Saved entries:
====
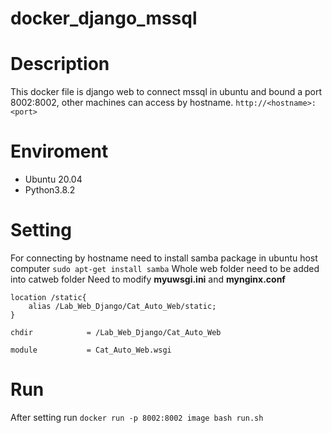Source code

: # docker_django_mssql

# Description

This docker file is django web to connect mssql in ubuntu
and bound a port 8002:8002, other machines can access by hostname.
`http://<hostname>:<port>`

# Enviroment

- Ubuntu 20.04
- Python3.8.2

# Setting
For connecting by hostname need to install samba package in ubuntu host computer
`sudo apt-get install samba`
Whole web folder need to be added into catweb folder
Need to modify **myuwsgi.ini** and **mynginx.conf**

```
location /static{
    alias /Lab_Web_Django/Cat_Auto_Web/static;
}
```
```
chdir            = /Lab_Web_Django/Cat_Auto_Web

module           = Cat_Auto_Web.wsgi
```
# Run
After setting run `docker run -p 8002:8002 image bash run.sh`
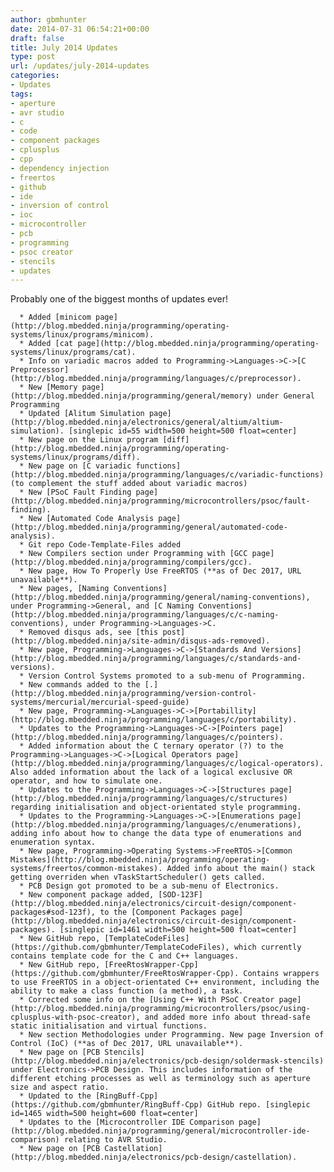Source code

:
 ```yaml
---
author: gbmhunter
date: 2014-07-31 06:54:21+00:00
draft: false
title: July 2014 Updates
type: post
url: /updates/july-2014-updates
categories:
- Updates
tags:
- aperture
- avr studio
- c
- code
- component packages
- cplusplus
- cpp
- dependency injection
- freertos
- github
- ide
- inversion of control
- ioc
- microcontroller
- pcb
- programming
- psoc creator
- stencils
- updates
---
```


Probably one of the biggest months of updates ever!





	  * Added [minicom page](http://blog.mbedded.ninja/programming/operating-systems/linux/programs/minicom).
	  * Added [cat page](http://blog.mbedded.ninja/programming/operating-systems/linux/programs/cat).
	  * Info on variadic macros added to Programming->Languages->C->[C Preprocessor](http://blog.mbedded.ninja/programming/languages/c/preprocessor).
	  * New [Memory page](http://blog.mbedded.ninja/programming/general/memory) under General Programming
	  * Updated [Alitum Simulation page](http://blog.mbedded.ninja/electronics/general/altium/altium-simulation). [singlepic id=55 width=500 height=500 float=center]
	  * New page on the Linux program [diff](http://blog.mbedded.ninja/programming/operating-systems/linux/programs/diff).
	  * New page on [C variadic functions](http://blog.mbedded.ninja/programming/languages/c/variadic-functions) (to complement the stuff added about variadic macros)
	  * New [PSoC Fault Finding page](http://blog.mbedded.ninja/programming/microcontrollers/psoc/fault-finding).
	  * New [Automated Code Analysis page](http://blog.mbedded.ninja/programming/general/automated-code-analysis).
	  * Git repo Code-Template-Files added
	  * New Compilers section under Programming with [GCC page](http://blog.mbedded.ninja/programming/compilers/gcc).
	  * New page, How To Properly Use FreeRTOS (**as of Dec 2017, URL unavailable**).
	  * New pages, [Naming Conventions](http://blog.mbedded.ninja/programming/general/naming-conventions), under Programming->General, and [C Naming Conventions](http://blog.mbedded.ninja/programming/languages/c/c-naming-conventions), under Programming->Languages->C.
	  * Removed disqus ads, see [this post](http://blog.mbedded.ninja/site-admin/disqus-ads-removed).
	  * New page, Programming->Languages->C->[Standards And Versions](http://blog.mbedded.ninja/programming/languages/c/standards-and-versions).
	  * Version Control Systems promoted to a sub-menu of Programming.
	  * New commands added to the [.](http://blog.mbedded.ninja/programming/version-control-systems/mercurial/mercurial-speed-guide)
	  * New page, Programming->Languages->C->[Portabillity](http://blog.mbedded.ninja/programming/languages/c/portability).
	  * Updates to the Programming->Languages->C->[Pointers page](http://blog.mbedded.ninja/programming/languages/c/pointers).
	  * Added information about the C ternary operator (?) to the Programming->Languages->C->[Logical Operators page](http://blog.mbedded.ninja/programming/languages/c/logical-operators). Also added information about the lack of a logical exclusive OR operator, and how to simulate one.
	  * Updates to the Programming->Languages->C->[Structures page](http://blog.mbedded.ninja/programming/languages/c/structures) regarding initialisation and object-orientated style programming.
	  * Updates to the Programming->Languages->C->[Enumerations page](http://blog.mbedded.ninja/programming/languages/c/enumerations), adding info about how to change the data type of enumerations and enumeration syntax.
	  * New page, Programming->Operating Systems->FreeRTOS->[Common Mistakes](http://blog.mbedded.ninja/programming/operating-systems/freertos/common-mistakes). Added info about the main() stack getting overriden when vTaskStartScheduler() gets called.
	  * PCB Design got promoted to be a sub-menu of Electronics.
	  * New component package added, [SOD-123F](http://blog.mbedded.ninja/electronics/circuit-design/component-packages#sod-123f), to the [Component Packages page](http://blog.mbedded.ninja/electronics/circuit-design/component-packages). [singlepic id=1461 width=500 height=500 float=center]
	  * New GitHub repo, [TemplateCodeFiles](https://github.com/gbmhunter/TemplateCodeFiles), which currently contains template code for the C and C++ languages.
	  * New GitHub repo, [FreeRtosWrapper-Cpp](https://github.com/gbmhunter/FreeRtosWrapper-Cpp). Contains wrappers to use FreeRTOS in a object-orientated C++ environment, including the ability to make a class function (a method), a task.
	  * Corrected some info on the [Using C++ With PSoC Creator page](http://blog.mbedded.ninja/programming/microcontrollers/psoc/using-cplusplus-with-psoc-creator), and added more info about thread-safe static initialisation and virtual functions.
	  * New section Methodologies under Programming. New page Inversion of Control (IoC) (**as of Dec 2017, URL unavailable**).
	  * New page on [PCB Stencils](http://blog.mbedded.ninja/electronics/pcb-design/soldermask-stencils) under Electronics->PCB Design. This includes information of the different etching processes as well as terminology such as aperture size and aspect ratio.
	  * Updated to the [RingBuff-Cpp](https://github.com/gbmhunter/RingBuff-Cpp) GitHub repo. [singlepic id=1465 width=500 height=600 float=center]
	  * Updates to the [Microcontroller IDE Comparison page](http://blog.mbedded.ninja/programming/general/microcontroller-ide-comparison) relating to AVR Studio.
	  * New page on [PCB Castellation](http://blog.mbedded.ninja/electronics/pcb-design/castellation).

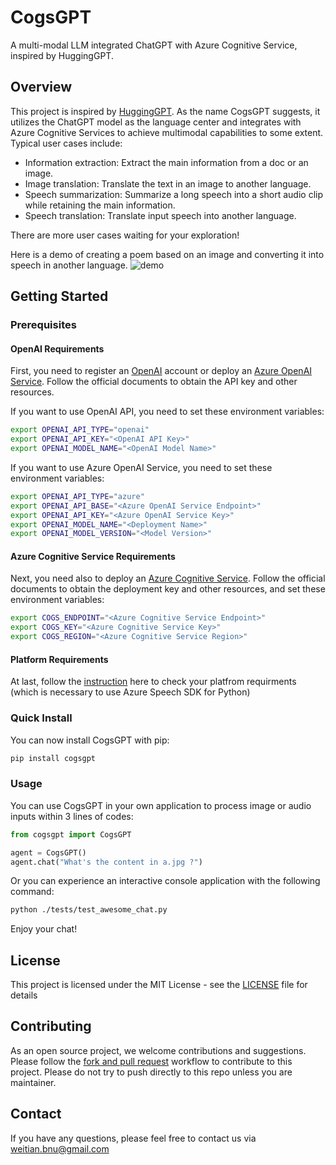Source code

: # CogsGPT
A multi-modal LLM integrated ChatGPT with Azure Cognitive Service, inspired by HuggingGPT.

## Overview
This project is inspired by [HuggingGPT](https://github.com/microsoft/JARVIS). As the name CogsGPT suggests, it utilizes the ChatGPT model as the language center and integrates with Azure Cognitive Services to achieve multimodal capabilities to some extent. Typical user cases include:

- Information extraction: Extract the main information from a doc or an image.
- Image translation: Translate the text in an image to another language.
- Speech summarization: Summarize a long speech into a short audio clip while retaining the main information.
- Speech translation: Translate input speech into another language.

There are more user cases waiting for your exploration!

Here is a demo of creating a poem based on an image and converting it into speech in another language.
![demo](./docs/demo.gif)

## Getting Started

### Prerequisites

#### OpenAI Requirements

First, you need to register an [OpenAI](https://platform.openai.com/) account or deploy an [Azure OpenAI Service](https://azure.microsoft.com/en-us/products/cognitive-services/openai-service). Follow the official documents to obtain the API key and other resources. 

If you want to use OpenAI API, you need to set these environment variables:
```bash
export OPENAI_API_TYPE="openai"
export OPENAI_API_KEY="<OpenAI API Key>"
export OPENAI_MODEL_NAME="<OpenAI Model Name>"
```

If you want to use Azure OpenAI Service, you need to set these environment variables:
```bash
export OPENAI_API_TYPE="azure"
export OPENAI_API_BASE="<Azure OpenAI Service Endpoint>"
export OPENAI_API_KEY="<Azure OpenAI Service Key>"
export OPENAI_MODEL_NAME="<Deployment Name>"
export OPENAI_MODEL_VERSION="<Model Version>"
```

#### Azure Cognitive Service Requirements

Next, you need also to deploy an [Azure Cognitive Service](https://azure.microsoft.com/en-us/products/cognitive-services/). Follow the official documents to obtain the deployment key and other resources, and set these environment variables:
```bash
export COGS_ENDPOINT="<Azure Cognitive Service Endpoint>"
export COGS_KEY="<Azure Cognitive Service Key>"
export COGS_REGION="<Azure Cognitive Service Region>"
```

#### Platform Requirements

At last, follow the [instruction](https://learn.microsoft.com/en-us/azure/cognitive-services/speech-service/quickstarts/setup-platform?tabs=windows%2Cubuntu%2Cdotnet%2Cjre%2Cmaven%2Cnodejs%2Cmac%2Cpypi&pivots=programming-language-python#platform-requirements) here to check your platfrom requirments (which is necessary to use Azure Speech SDK for Python)

### Quick Install

You can now install CogsGPT with pip:
```bash
pip install cogsgpt
```

### Usage

You can use CogsGPT in your own application to process image or audio inputs within 3 lines of codes:
```python
from cogsgpt import CogsGPT

agent = CogsGPT()
agent.chat("What's the content in a.jpg ?")
```

Or you can experience an interactive console application with the following command:
```bash
python ./tests/test_awesome_chat.py
```

Enjoy your chat!

## License

This project is licensed under the MIT License - see the [LICENSE](LICENSE) file for details

## Contributing

As an open source project, we welcome contributions and suggestions. Please follow the [fork and pull request](https://docs.github.com/en/get-started/quickstart/contributing-to-projects) workflow to contribute to this project. Please do not try to push directly to this repo unless you are maintainer.

## Contact

If you have any questions, please feel free to contact us via <weitian.bnu@gmail.com>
====
AIM OF THE EXERCISE:
Reading through the records above, report each line in which the string "translation" is found.

OUTPUT FOR THIS TASK:
- Image translation: Translate the text in an image to another language.
- Speech translation: Translate input speech into another language.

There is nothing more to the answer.